I’m not sure if these excerpts do it justice, but I was taken in and wrapped up by “Goodbye, My Brother” by John Cheever in a way I haven’t been in a very long time. His writing is pretty much exactly the kind of writing I want to read, which is not to say this story wasn’t deeply disturbing and troubling for me, because there’s no question that the character Lawrence, the narrator’s brother, is presented as being such a drag and a burden and you can imagine that one so overly sensitive to potential sleights or attacks as I seem to be was quick to realize this story was possibly an extended attack on me personally, and it cuts so deeply and so well, it is unnerving to read, I feel like this must be exactly how I appear to some people, especially my family. And I think this story is saying they’re all right and I’m all wrong, or I’m going about things in my life in the wrong way, I’m too hopelessly and pointlessly negative and really everyone would be better if I were out of the picture. To which I can only respond by hiding out here in my room reading more stories that will also possibly hate me.
On second thought, I think this may be me sort of tending toward mental illness of one kind or another. But even at my most paranoid and panicky, I think my concerns at least start off as valid concerns.
Oh I wish mental health evaluations were quick, easy, inexpensive, and free of feelings of shame and regret. I wish my family would understand and believe the results I showed them.

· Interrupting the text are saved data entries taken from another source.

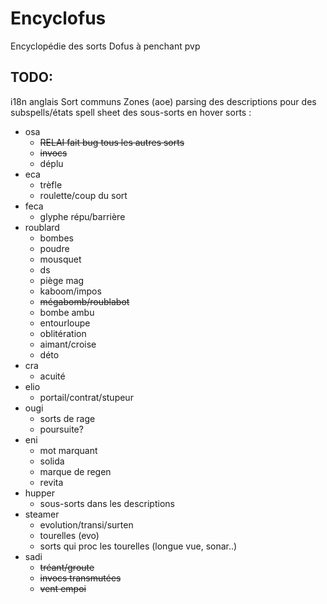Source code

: # Encyclofus
Encyclopédie des sorts Dofus à penchant pvp

## TODO:
i18n anglais
Sort communs
Zones (aoe)
parsing des descriptions pour des subspells/états 
spell sheet des sous-sorts en hover
sorts :
- osa 
    - ~~RELAI fait bug tous les autres sorts~~
    - ~~invocs~~
    - déplu
- eca
    - trèfle
    - roulette/coup du sort
- feca
    - glyphe répu/barrière
- roublard
    - bombes
    - poudre
    - mousquet
    - ds
    - piège mag
    - kaboom/impos
    - ~~mégabomb/roublabot~~
    - bombe ambu
    - entourloupe
    - oblitération
    - aimant/croise
    - déto
- cra
    - acuité
- elio
    - portail/contrat/stupeur
- ougi
    - sorts de rage
    - poursuite? 
- eni
    - mot marquant
    - solida
    - marque de regen
    - revita
- hupper
    - sous-sorts dans les descriptions
- steamer
    - evolution/transi/surten
    - tourelles (evo)
    - sorts qui proc les tourelles (longue vue, sonar..)
- sadi
    - ~~tréant/groute~~
    - ~~invocs transmutées~~
    - ~~vent empoi~~
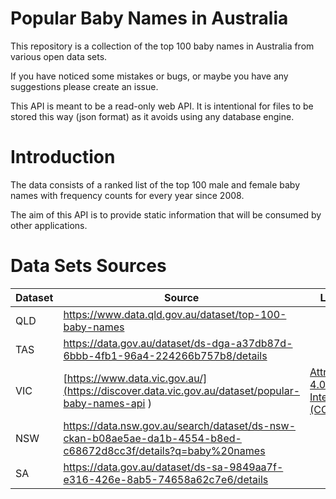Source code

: # Popular Baby Names in Australia

This repository is a collection of the top 100 baby names in Australia from various open data sets.

If you have noticed some mistakes or bugs, or maybe you have any suggestions please create an issue.

This API is meant to be a read-only web API. It is intentional for files to be stored this way (json format) as it avoids using any database engine.

# Introduction

The data consists of a ranked list of the top 100 male and female baby names with frequency counts for every year since 2008. 

The aim of this API is to provide static information that will be consumed by other applications.

# Data Sets Sources

| Dataset | Source                                                                                                         | License                                                                                   |
| ------- | -------------------------------------------------------------------------------------------------------------- | ----------------------------------------------------------------------------------------- |
| QLD     | https://www.data.qld.gov.au/dataset/top-100-baby-names                                                         |                                                                                           |
| TAS     | https://data.gov.au/dataset/ds-dga-a37db87d-6bbb-4fb1-96a4-224266b757b8/details                                |                                                                                           |
| VIC     | [https://www.data.vic.gov.au/](https://discover.data.vic.gov.au/dataset/popular-baby-names-api  )              | [Attribution 4.0 International (CC BY 4.0)](https://creativecommons.org/licenses/by/4.0/) |
| NSW     | https://data.nsw.gov.au/search/dataset/ds-nsw-ckan-b08ae5ae-da1b-4554-b8ed-c68672d8cc3f/details?q=baby%20names |                                                                                           |
| SA      | https://data.gov.au/dataset/ds-sa-9849aa7f-e316-426e-8ab5-74658a62c7e6/details                                 |                                                                                           |


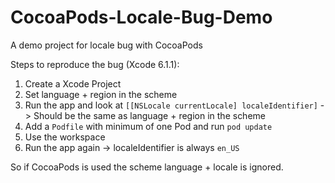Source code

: CocoaPods-Locale-Bug-Demo
=========================

A demo project for locale bug with CocoaPods

Steps to reproduce the bug (Xcode 6.1.1):

1. Create a Xcode Project
2. Set language + region in the scheme
3. Run the app and look at `[[NSLocale currentLocale] localeIdentifier]` -> Should be the same as language + region in the scheme
4. Add a `Podfile` with minimum of one Pod and run `pod update`
5. Use the workspace
6. Run the app again -> localeIdentifier is always `en_US`

So if CocoaPods is used the scheme language + locale is ignored.
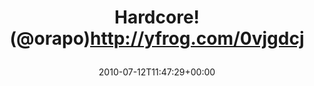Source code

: ---
retweeted: false
source: <a href="http://yfrog.com" rel="nofollow">Yfrog</a>
entities:
  hashtags: []
  symbols: []
  user_mentions:
  - name: Rap
    screen_name: oRAPo
    indices:
    - '11'
    - '17'
    id_str: '102157232'
    id: '102157232'
  urls: []
display_text_range:
- '0'
- '42'
favorite_count: '0'
id_str: '18348307394'
truncated: false
retweet_count: '0'
id: '18348307394'
created_at: Mon Jul 12 11:47:29 +0000 2010
favorited: false
full_text: Hardcore! (@orapo)http://yfrog.com/0vjgdcj
lang: en
tags:
- pesos/twitter
date: '2010-07-12T11:47:29+00:00'
src: https://twitter.com/bascht/status/18348307394
original_url: https://twitter.com/bascht/status/18348307394
type: twitter_tweet
text: Hardcore! (@orapo)http://yfrog.com/0vjgdcj
title: 'Hardcore! (@orapo)http://yfrog.com/0vjgdcj

  '

---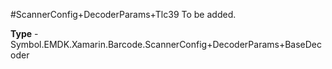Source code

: #ScannerConfig+DecoderParams+Tlc39
To be added.

**Type** - Symbol.EMDK.Xamarin.Barcode.ScannerConfig+DecoderParams+BaseDecoder



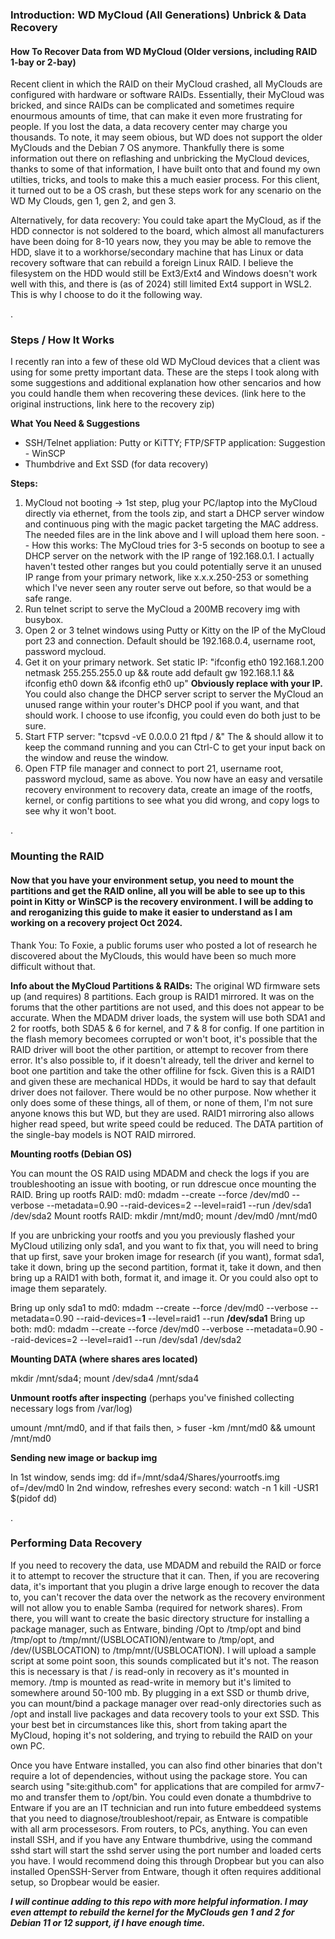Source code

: 
### Introduction: WD MyCloud (All Generations) Unbrick & Data Recovery
#### How To Recover Data from WD MyCloud (Older versions, including RAID 1-bay or 2-bay)
Recent client in which the RAID on their MyCloud crashed, all MyClouds are configured with hardware or software RAIDs. Essentially, their MyCloud was bricked, and since RAIDs can be complicated and sometimes require enourmous amounts of time, that can make it even more frustrating for people. If you lost the data, a data recovery center may charge you thousands. To note, it may seem obious, but WD does not support the older MyClouds and the Debian 7 OS anymore. Thankfully there is some information out there on reflashing and unbricking the MyCloud devices, thanks to some of that information, I have built onto that and found my own utilties, tricks, and tools to make this a much easier process. For this client, it turned out to be a OS crash, but these steps work for any scenario on the WD My Clouds, gen 1, gen 2, and gen 3.

Alternatively, for data recovery: You could take apart the MyCloud, as if the HDD connector is not soldered to the board, which almost all manufacturers have been doing for 8-10 years now, they you may be able to remove the HDD, slave it to a workhorse/secondary machine that has Linux or data recovery software that can rebuild a foreign Linux RAID. I believe the filesystem on the HDD would still be Ext3/Ext4 and Windows doesn't work well with this, and there is (as of 2024) still limited Ext4 support in WSL2. This is why I choose to do it the following way. 

.

### Steps / How It Works
I recently ran into a few of these old WD MyCloud devices that a client was using for some pretty important data. These are the steps I took along with some suggestions and additional explanation how other sencarios and how you could handle them when recovering these devices.
(link here to the original instructions, link here to the recovery zip)

**What You Need & Suggestions**
* SSH/Telnet appliation: Putty or KiTTY; FTP/SFTP application: Suggestion - WinSCP
* Thumbdrive and Ext SSD (for data recovery)

**Steps:**

1. MyCloud not booting -> 1st step, plug your PC/laptop into the MyCloud directly via ethernet, from the tools zip, and start a DHCP server window and continuous ping with the magic packet targeting the MAC address. The needed files are in the link above and I will upload them here soon.
-- How this works: The MyCloud tries for 3-5 seconds on bootup to see a DHCP server on the network with the IP range of 192.168.0.1. I actually haven't tested other ranges but you could potentially serve it an unused IP range from your primary network, like x.x.x.250-253 or something which I've never seen any router serve out before, so that would be a safe range.
2. Run telnet script to serve the MyCloud a 200MB recovery img with busybox.
3. Open 2 or 3 telnet windows using Putty or Kitty on the IP of the MyCloud port 23 and connection. Default should be 192.168.0.4, username root, password mycloud.
4. Get it on your primary network. Set static IP: "ifconfig eth0 192.168.1.200 netmask 255.255.255.0 up && route add default gw 192.168.1.1 && ifconfig eth0 down && ifconfig eth0 up" **Obviously replace with your IP.** You could also change the DHCP server script to server the MyCloud an unused range within your router's DHCP pool if you want, and that should work. I choose to use ifconfig, you could even do both just to be sure.
5. Start FTP server: "tcpsvd -vE 0.0.0.0 21 ftpd / &" The & should allow it to keep the command running and you can Ctrl-C to get your input back on the window and reuse the window.
6. Open FTP file manager and connect to port 21, username root, password mycloud, same as above. You now have an easy and versatile recovery environment to recovery data, create an image of the rootfs, kernel, or config partitions to see what you did wrong, and copy logs to see why it won't boot. 

.

### Mounting the RAID
#### Now that you have your environment setup, you need to mount the partitions and get the RAID online, all you will be able to see up to this point in Kitty or WinSCP is the recovery environment. I will be adding to and reroganizing this guide to make it easier to understand as I am working on a recovery project Oct 2024.
Thank You: To Foxie, a public forums user who posted a lot of research he discovered about the MyClouds, this would have been so much more difficult without that. 

**Info about the MyCloud Partitions & RAIDs:** The original WD firmware sets up (and requires) 8 partitions. Each group is RAID1 mirrored. It was on the forums that the other partitions are not used, and this does not appear to be accurate. When the MDADM driver loads, the system will use both SDA1 and 2 for rootfs, both SDA5 & 6 for kernel, and 7 & 8 for config. If one partition in the flash memory becomees corrupted or won't boot, it's possible that the RAID driver will boot the other partition, or attempt to recover from there error. It's also possible to, if it doesn't already, tell the driver and kernel to boot one partition and take the other offiline for fsck. Given this is a RAID1 and given these are mechanical HDDs, it would be hard to say that default driver does not failover. There would be no other purpose. Now whether it only does some of these things, all of them, or none of them, I'm not sure anyone knows this but WD, but they are used. RAID1 mirroring also allows higher read speed, but write speed could be reduced. The DATA partition of the single-bay models is NOT RAID mirrored.

**Mounting rootfs (Debian OS)**

You can mount the OS RAID using MDADM and check the logs if you are troubleshooting an issue with booting, or run ddrescue once mounting the RAID. 
Bring up rootfs RAID: md0: mdadm --create --force /dev/md0 --verbose --metadata=0.90 --raid-devices=2 --level=raid1 --run /dev/sda1 /dev/sda2
Mount rootfs RAID: mkdir /mnt/md0; mount /dev/md0 /mnt/md0

If you are unbricking your rootfs and you you previously flashed your MyCloud utilizing only sda1, and you want to fix that, you will need to bring that up first, save your broken image for research (if you want), format sda1, take it down, bring up the second partition, format it, take it down, and then bring up a RAID1 with both, format it, and image it. Or you could also opt to image them separately.

Bring up only sda1 to md0: mdadm --create --force /dev/md0 --verbose --metadata=0.90 --raid-devices=**1** --level=raid1 --run **/dev/sda1**
Bring up both: md0: mdadm --create --force /dev/md0 --verbose --metadata=0.90 --raid-devices=2 --level=raid1 --run /dev/sda1 /dev/sda2

**Mounting DATA (where shares ares located)**

mkdir /mnt/sda4; mount /dev/sda4 /mnt/sda4

**Unmount rootfs after inspecting**
(perhaps you've finished collecting necessary logs from /var/log)

umount /mnt/md0, and if that fails then,
    >  fuser -km /mnt/md0 && umount /mnt/md0

**Sending new image or backup img**

In 1st window, sends img: dd if=/mnt/sda4/Shares/yourrootfs.img of=/dev/md0 
In 2nd window, refreshes every second: watch -n 1 kill -USR1 $(pidof dd)

.

### Performing Data Recovery
If you need to recovery the data, use MDADM and rebuild the RAID or force it to attempt to recover the structure that it can. Then, if you are recovering data, it's important that you plugin a drive large enough to recover the data to, you can't recover the data over the network as the recovery environment will not allow you to enable Samba (required for network shares). From there, you will want to create the basic directory structure for installing a package manager, such as Entware, binding /Opt to /tmp/opt and bind /tmp/opt to /tmp/mnt/(USBLOCATION)/entware to /tmp/opt, and /dev/(USBLOCATION) to /tmp/mnt/(USBLOCATION). I will upload a sample script at some point soon, this sounds complicated but it's not. The reason this is necessary is that / is read-only in recovery as it's mounted in memory. /tmp is mounted as read-write in memory but it's limited to somewhere around 50-100 mb. By plugging in a ext SSD or thumb drive, you can mount/bind a package manager over read-only directories such as /opt and install live packages and data recovery tools to your ext SSD. This your best bet in circumstances like this, short from taking apart the MyCloud, hoping it's not soldering, and trying to rebuild the RAID on your own PC. 

Once you have Entware installed, you can also find other binaries that don't require a lot of dependencies, without using the package store. You can search using "site:github.com" for applications that are compiled for armv7-mo and transfer them to /opt/bin. You could even donate a thumbdrive to Entware if you are an IT technician and run into future embeddeed systems that you need to diagnose/troubleshoot/repair, as Entware is compatible with all arm processesors. From routers, to PCs, anything. You can even install SSH, and if you have any Entware thumbdrive, using the command sshd start will start the sshd server using the port number and loaded certs you have. I would recommend doing this through Dropbear but you can also installed OpenSSH-Server from Entware, though it often requires additional setup, so Dropbear would be easier. 

***I will continue adding to this repo with more helpful information. I may even attempt to rebuild the kernel for the MyClouds gen 1 and 2 for Debian 11 or 12 support, if I have enough time.***
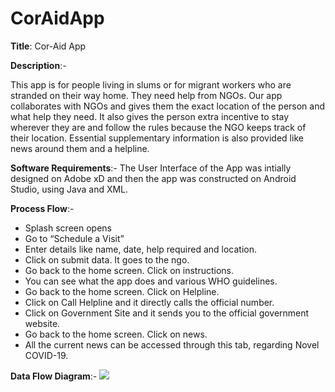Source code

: # CorAidApp

**Title**: Cor-Aid App

**Description**:-

This app is for people living in slums or for migrant workers who are stranded on their way home. 
They need help from NGOs. Our app collaborates with NGOs and gives them the exact location of the person and what help they need. 
It also gives the person extra incentive to stay wherever they are and follow the rules because the NGO keeps track of their location. 
Essential supplementary information is also provided like news around them and a helpline.

**Software Requirements**:-
The User Interface of the App was intially designed on Adobe xD and then the app was constructed on Android Studio, using Java and XML.

**Process Flow**:-

- Splash screen opens 
- Go to “Schedule a Visit”  
- Enter details like name, date, help required and location. 
- Click on submit data. It goes to the ngo. 
- Go back to the home screen. Click on instructions. 
- You can see what the app does and various WHO guidelines. 
- Go back to the home screen. Click on Helpline. 
- Click on Call Helpline and it directly calls the official number. 
- Click on Government Site and it sends you to the official government website. 
- Go back to the home screen. Click on news. 
- All the current news can be accessed through this tab, regarding Novel COVID-19.

**Data Flow Diagram**:-
![](https://github.com/RishitJainn/CorAidApp/blob/master/app/src/main/res/drawable-v24/Data%20Flow%20Process.jpeg)
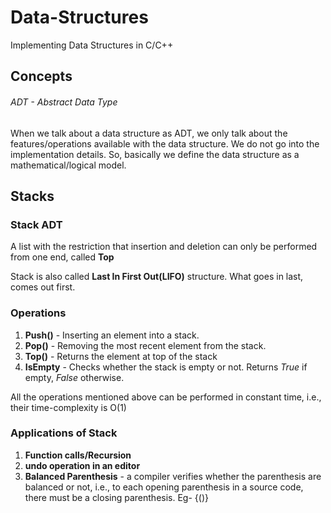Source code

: # Data-Structures
Implementing Data Structures in C/C++

## Concepts

###### ADT - Abstract Data Type
When we talk about a data structure as ADT, we only talk about the features/operations available with the data structure. We do not go into the implementation details. So, basically we define the data structure as a mathematical/logical model.


## Stacks

### Stack ADT
A list with the restriction that insertion and deletion can only be performed from one end, called **Top**

Stack is also called **Last In First Out(LIFO)** structure. What goes in last, comes out first.

### Operations
1. **Push()** - Inserting an element into a stack.
2. **Pop()** - Removing the most recent element from the stack.
3. **Top()** - Returns the element at top of the stack
4. **IsEmpty** - Checks whether the stack is empty or not. Returns *True* if empty, *False* otherwise.

All the operations mentioned above can be performed in constant time, i.e., their time-complexity is O(1)

### Applications of Stack
1. **Function calls/Recursion**
2. **undo operation in an editor**
3. **Balanced Parenthesis** - a compiler verifies whether the parenthesis are balanced or not, i.e., to each opening  parenthesis in a source code, there must be a closing parenthesis. Eg- {()}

Dec 11, 2005, 06:31PM PST | 0 comments
I had at one point intended to read a new story from The Stories of John Cheever each day until I completed it, but I forgot all about that after the first two stories. So I put it down for a long time. But tonight I picked it up again and read the third story, “The Enormous Radio,” and I’m excited about this project again, especially now that I’ve located a website with what appears to be a date of initial publication for each story. If my source is correct and I am correct in interpreting the information presented there, “The Enormous Radio” was first published in 1947. You might think reading something written then is far too dated to be enjoyed, but really it feels like a big step forward in time after Joyce and Chekov. I’m excited because the stories in the book are presented in roughly chronological order, and will focus mainly on middle class suburban life in times between the 40s and the 70s. I have only broad stereotyped notions of what it might have been like to be alive in those times (unless of course you happened to be a rock star in the 1960s) and it’s thrilling in a way to go back to that time and enter into a slightly but significantly alien world to see how it looks and feels.
“The Enormous Radio,” though: Brilliant idea for a story, I think, and one that greatly extends my ideas or expectations of what a John Cheever story can be like, and even in a way broadens my ideas about what is acceptable in literary short fiction. Clearly I haven’t read too much (Chekov, Joyce, Fitzgerald, then I think nothing until the 1980s). But this is the kind of thing I try to write, when I try to write: A novel idea and with a very clear and obvious point to it, written with venom. None of the “slice of life” business for me, thank you. Which reminds me: I’ve also read a book of short stories by Flannery O’Connor, my fellow Georgian and fellow miserable curmudgeon with similar bizarre religious issues.